Wiener Anschlag galt Autonomie-Gesprächen

Geheimverhandlungen zwischen iranischen Kurden und Teheraner Regime im Fadenkreuz der Attentäter / Hochrangiger iranischer Diplomat und Rafsandschani-Vertrauter an Verhandlungen beteiligt / Spekulationen und Schuldzuweisungen über Hintergründe der Tat  ■  Von Beate Seel

Berlin (taz) - Die Wiener Wohnung, in der am Donnerstag drei kurdische Politiker erschossen und ein Iraner mit Diplomatenpaß verletzt wurden, war Schauplatz von Geheimverhandlungen zwischen der Teheraner Regierung und der „Demokratischen Partei Kurdistan/Iran“ (KDP). Dies wurde von der iranischen Botschaft in Wien und kurdischen Kreisen bestätigt. Kurdischen Angaben zufolge handelte es sich bei der Begegnung vom letzten Donnerstag bereits um das zweite Treffen in einer Woche. Dem Anschlag zum Opfer fielen der Generalsekretär der KDP, Abdol Rahman Ghassemlou, sein Stellvertreter Abdullah Ghaderi-Azarund der irakische Kurde Fadel Mala Mahmoud Rasoul.

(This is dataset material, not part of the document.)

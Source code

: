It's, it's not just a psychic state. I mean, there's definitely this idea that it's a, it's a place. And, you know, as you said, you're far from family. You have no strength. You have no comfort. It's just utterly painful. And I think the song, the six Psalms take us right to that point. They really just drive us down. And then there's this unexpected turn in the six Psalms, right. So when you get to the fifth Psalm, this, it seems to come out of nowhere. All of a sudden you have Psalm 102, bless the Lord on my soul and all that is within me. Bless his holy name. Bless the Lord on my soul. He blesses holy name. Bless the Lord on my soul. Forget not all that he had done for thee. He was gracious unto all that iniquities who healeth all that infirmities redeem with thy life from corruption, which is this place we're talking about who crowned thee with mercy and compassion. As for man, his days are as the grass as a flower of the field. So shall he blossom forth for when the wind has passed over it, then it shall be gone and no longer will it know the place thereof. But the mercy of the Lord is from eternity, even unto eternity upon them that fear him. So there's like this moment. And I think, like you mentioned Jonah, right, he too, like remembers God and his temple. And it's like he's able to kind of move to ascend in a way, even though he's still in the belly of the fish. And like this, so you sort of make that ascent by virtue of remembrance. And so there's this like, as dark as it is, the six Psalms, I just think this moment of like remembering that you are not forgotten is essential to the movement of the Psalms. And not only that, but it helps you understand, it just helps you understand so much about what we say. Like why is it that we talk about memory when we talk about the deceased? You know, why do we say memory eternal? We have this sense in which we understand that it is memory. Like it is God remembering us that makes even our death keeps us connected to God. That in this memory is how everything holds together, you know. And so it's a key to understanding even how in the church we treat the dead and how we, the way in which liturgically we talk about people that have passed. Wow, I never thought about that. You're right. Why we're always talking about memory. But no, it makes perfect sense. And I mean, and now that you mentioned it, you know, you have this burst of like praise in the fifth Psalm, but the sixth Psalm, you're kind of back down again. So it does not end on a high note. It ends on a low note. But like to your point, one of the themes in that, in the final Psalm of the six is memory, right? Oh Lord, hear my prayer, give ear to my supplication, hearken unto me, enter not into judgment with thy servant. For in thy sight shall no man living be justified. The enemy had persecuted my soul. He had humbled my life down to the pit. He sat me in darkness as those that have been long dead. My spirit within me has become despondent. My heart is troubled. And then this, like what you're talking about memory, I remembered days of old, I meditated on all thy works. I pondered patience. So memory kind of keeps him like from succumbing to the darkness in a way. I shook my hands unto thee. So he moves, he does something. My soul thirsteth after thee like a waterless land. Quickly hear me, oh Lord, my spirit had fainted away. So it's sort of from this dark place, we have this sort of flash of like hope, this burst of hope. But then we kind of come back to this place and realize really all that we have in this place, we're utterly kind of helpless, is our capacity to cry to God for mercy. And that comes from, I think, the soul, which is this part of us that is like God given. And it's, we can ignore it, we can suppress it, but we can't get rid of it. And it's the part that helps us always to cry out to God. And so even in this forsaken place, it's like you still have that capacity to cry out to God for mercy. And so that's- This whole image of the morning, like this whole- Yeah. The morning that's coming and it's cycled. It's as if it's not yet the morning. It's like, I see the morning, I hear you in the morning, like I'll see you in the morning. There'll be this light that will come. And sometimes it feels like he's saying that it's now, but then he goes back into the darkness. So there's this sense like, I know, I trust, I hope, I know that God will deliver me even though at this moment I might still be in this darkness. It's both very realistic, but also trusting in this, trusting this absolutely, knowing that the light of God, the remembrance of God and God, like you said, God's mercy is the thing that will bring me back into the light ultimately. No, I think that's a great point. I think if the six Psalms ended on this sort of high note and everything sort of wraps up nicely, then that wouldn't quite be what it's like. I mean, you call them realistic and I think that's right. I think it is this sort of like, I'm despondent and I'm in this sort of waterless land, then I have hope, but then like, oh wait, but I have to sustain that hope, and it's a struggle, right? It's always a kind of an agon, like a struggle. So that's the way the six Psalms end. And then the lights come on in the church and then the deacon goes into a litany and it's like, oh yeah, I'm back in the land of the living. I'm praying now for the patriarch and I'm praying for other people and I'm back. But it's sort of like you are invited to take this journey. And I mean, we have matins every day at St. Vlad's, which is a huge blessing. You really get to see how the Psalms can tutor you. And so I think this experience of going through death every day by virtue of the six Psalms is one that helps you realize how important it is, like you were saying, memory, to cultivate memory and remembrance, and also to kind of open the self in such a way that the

Nähere Informationen über den Kreis der Opfer zeigen, daß es sich um ein Spitzentreffen zwischen kurdischen Politikern und einem einflußreichen iranischen Diplomaten handelte, das vermutlich von der „Patriotischen Union Kurdistan“ (PUK/Irak) vermittelt worden war. Thema der Gespräche war eine Autonomie-Regellung für iranisch-Kurdistan. Rasul, der ermordete irakische Kurde, stand politisch der PUK nahe. Er gehörte in der Vergangenheit verschiedenen kurdischen oder linken Organisationen an. Bei dem verletzten Iraner handelt es sich um Mohammed Jaafari Saharoodi, der auch unter dem Namen Rahimi auftrat. Er ist ein enger Vertrauter des iranischen Parlamentspräsidenten und Präsidentschaftskandidaten Ali Akbar Haschemi Rafsandschani. Jaafari nimmt eine hohe Position bei den iranischen Revolutionsgardisten ein und ist zuständig für das iranisch -irakische Grenzgebiet. Er unterhielt auch die Konkate zwischen der Teheraner Regierung und irakischen Kurdenorganisationen.

Vor den Geheimverhandlungen in der letzten Woche in Wien hatte es bereits frühere Gesprächsrunden gegeben, die von der iranischen Seite aus bislang unbekannten Gründen abgebrochen wurden. Kurdische Gesprächspartner vermuteten interne Auseinandersetzungen in Teheran. Bemerkenswert ist, daß sie nach dem Tod Chomeinis wieder aufgenommen wurden. In Kreisen der PUK wurde darauf verwiesen, daß Chomeini in seinem Testament verfügt habe, die Kurdistan-Frage solle geregelt werden.

Über die Täter kann nach wie vor nur spekuliert werden. Tatsache ist, daß die Treffen in Wien unter außergewöhnlich strenger Geheimhaltung abgewickelt wurden. Angesichts des professionellen Vorgehens der Killer wird es für wenig wahrscheinlich gehalten, daß es sich bei den Tätern um konkurrierende Kurdengruppen handelt. Derzeit werden vor allem zwei Theorien diskutiert: Zum einen, so heißt es, könne es sich um radikale Kreise in der iranischen Führung handeln, die den Kurden eine Falle gestellt hätten. Zum anderen könne auch die Führung in Bagdad (beziehungsweise mit ihr zusammenarbeitende Gruppen) hinter dem Anschlag stecken, da die irakische Regierung kein Interesse an einer Autonomie im iranischen Teil Kurdistans entlang ihrer Grenze habe.

Die oppositionellen iranischen Volksmudschaheddin machten unterdessen das Teheraner Regime für die Tat verantwortlich, das seinerseits die Hintermänner in Bagdad vermutete. Die irakischen Botschaft in Wien verwies demgegenüber auf „Agenten des iranischen Geheimdienstes“.